A couple of weeks ago, after I gave a talk, a woman came up to me and told me that, while she was not a faithful Catholic, her boyfriend, whom she believed was the one, was devoted to the faith — and he wanted to be chaste.

"And it's killing me," she said.

It was obvious from her expression that she wasn't talking about being filled with sexual frustration. She was emotionally distraught because she lacked the consolation of sexual intimacy.

Initiating sexual contact in a nonmarital relationship brings consolation because it brings control. If one fears rejection — a fear that is intensified if one has experienced the divorce of one's parents — then, by initiating sexual contact, one may gain the upper hand. One then has the power to take away what one has brought into a relationship — to be the agent of the breakup, if one so chooses.

"You have to get used to being loved for who you are," I told the woman with the chaste boyfriend.

"The other men didn't love you for what was inside you," I went on. "This one does. You have to believe that the beauty he sees inside you is real."

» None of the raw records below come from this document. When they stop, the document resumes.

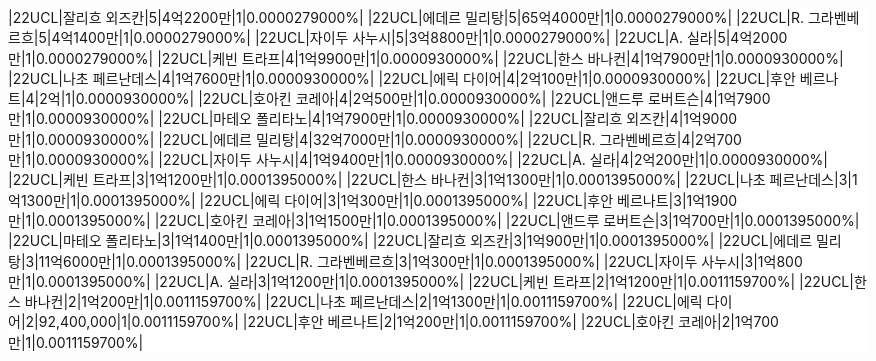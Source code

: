 |22UCL|잘리흐 외즈칸|5|4억2200만|1|0.0000279000%|
|22UCL|에데르 밀리탕|5|65억4000만|1|0.0000279000%|
|22UCL|R. 그라벤베르흐|5|4억1400만|1|0.0000279000%|
|22UCL|자이두 사누시|5|3억8800만|1|0.0000279000%|
|22UCL|A. 실라|5|4억2000만|1|0.0000279000%|
|22UCL|케빈 트라프|4|1억9900만|1|0.0000930000%|
|22UCL|한스 바나컨|4|1억7900만|1|0.0000930000%|
|22UCL|나초 페르난데스|4|1억7600만|1|0.0000930000%|
|22UCL|에릭 다이어|4|2억100만|1|0.0000930000%|
|22UCL|후안 베르나트|4|2억|1|0.0000930000%|
|22UCL|호아킨 코레아|4|2억500만|1|0.0000930000%|
|22UCL|앤드루 로버트슨|4|1억7900만|1|0.0000930000%|
|22UCL|마테오 폴리타노|4|1억7900만|1|0.0000930000%|
|22UCL|잘리흐 외즈칸|4|1억9000만|1|0.0000930000%|
|22UCL|에데르 밀리탕|4|32억7000만|1|0.0000930000%|
|22UCL|R. 그라벤베르흐|4|2억700만|1|0.0000930000%|
|22UCL|자이두 사누시|4|1억9400만|1|0.0000930000%|
|22UCL|A. 실라|4|2억200만|1|0.0000930000%|
|22UCL|케빈 트라프|3|1억1200만|1|0.0001395000%|
|22UCL|한스 바나컨|3|1억1300만|1|0.0001395000%|
|22UCL|나초 페르난데스|3|1억1300만|1|0.0001395000%|
|22UCL|에릭 다이어|3|1억300만|1|0.0001395000%|
|22UCL|후안 베르나트|3|1억1900만|1|0.0001395000%|
|22UCL|호아킨 코레아|3|1억1500만|1|0.0001395000%|
|22UCL|앤드루 로버트슨|3|1억700만|1|0.0001395000%|
|22UCL|마테오 폴리타노|3|1억1400만|1|0.0001395000%|
|22UCL|잘리흐 외즈칸|3|1억900만|1|0.0001395000%|
|22UCL|에데르 밀리탕|3|11억6000만|1|0.0001395000%|
|22UCL|R. 그라벤베르흐|3|1억300만|1|0.0001395000%|
|22UCL|자이두 사누시|3|1억800만|1|0.0001395000%|
|22UCL|A. 실라|3|1억1200만|1|0.0001395000%|
|22UCL|케빈 트라프|2|1억1200만|1|0.0011159700%|
|22UCL|한스 바나컨|2|1억200만|1|0.0011159700%|
|22UCL|나초 페르난데스|2|1억1300만|1|0.0011159700%|
|22UCL|에릭 다이어|2|92,400,000|1|0.0011159700%|
|22UCL|후안 베르나트|2|1억200만|1|0.0011159700%|
|22UCL|호아킨 코레아|2|1억700만|1|0.0011159700%|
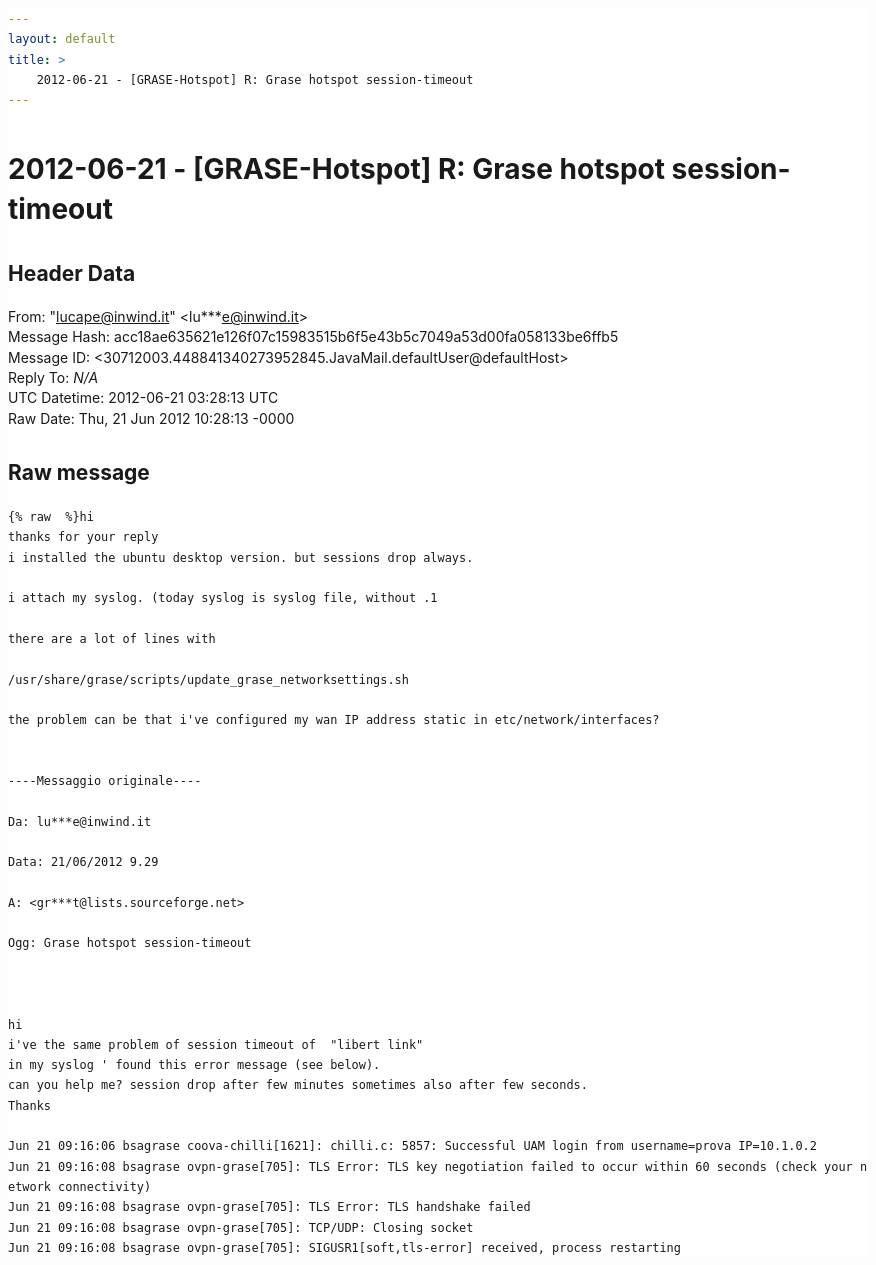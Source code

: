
 ```yaml
---
layout: default
title: >
    2012-06-21 - [GRASE-Hotspot] R: Grase hotspot session-timeout
---
```


# 2012-06-21 - [GRASE-Hotspot] R: Grase hotspot session-timeout

## Header Data

From: "lucape@inwind.it" \<lu***e@inwind.it\><br>
Message Hash: acc18ae635621e126f07c15983515b6f5e43b5c7049a53d00fa058133be6ffb5<br>
Message ID: \<30712003.448841340273952845.JavaMail.defaultUser@defaultHost\><br>
Reply To: _N/A_<br>
UTC Datetime: 2012-06-21 03:28:13 UTC<br>
Raw Date: Thu, 21 Jun 2012 10:28:13 -0000<br>

## Raw message

```
{% raw  %}hi
thanks for your reply 
i installed the ubuntu desktop version. but sessions drop always.

i attach my syslog. (today syslog is syslog file, without .1

there are a lot of lines with

/usr/share/grase/scripts/update_grase_networksettings.sh

the problem can be that i've configured my wan IP address static in etc/network/interfaces?  


----Messaggio originale----

Da: lu***e@inwind.it

Data: 21/06/2012 9.29

A: <gr***t@lists.sourceforge.net>

Ogg: Grase hotspot session-timeout



hi
i've the same problem of session timeout of  "libert link"
in my syslog ' found this error message (see below).
can you help me? session drop after few minutes sometimes also after few seconds.
Thanks

Jun 21 09:16:06 bsagrase coova-chilli[1621]: chilli.c: 5857: Successful UAM login from username=prova IP=10.1.0.2
Jun 21 09:16:08 bsagrase ovpn-grase[705]: TLS Error: TLS key negotiation failed to occur within 60 seconds (check your network connectivity)
Jun 21 09:16:08 bsagrase ovpn-grase[705]: TLS Error: TLS handshake failed
Jun 21 09:16:08 bsagrase ovpn-grase[705]: TCP/UDP: Closing socket
Jun 21 09:16:08 bsagrase ovpn-grase[705]: SIGUSR1[soft,tls-error] received, process restarting
```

I might as well have been speaking to myself. I know how hard it is to believe that a man could love you so much that he would want to wait to have sex with you until he has vowed to present himself as a gift to you and accept the gift that you are to him, forever.

But I just can't imagine any other way to live. Once you realize what marital love is, and how much higher it is than any mere erotic love, the idea of any kind of lesser arrangement seems cynical. Even in the absence of a boyfriend, when I have the opportunity to deepen my friendships with those who are close to me, I know I am worth enough that I don't have to accept affection that lacks permanence.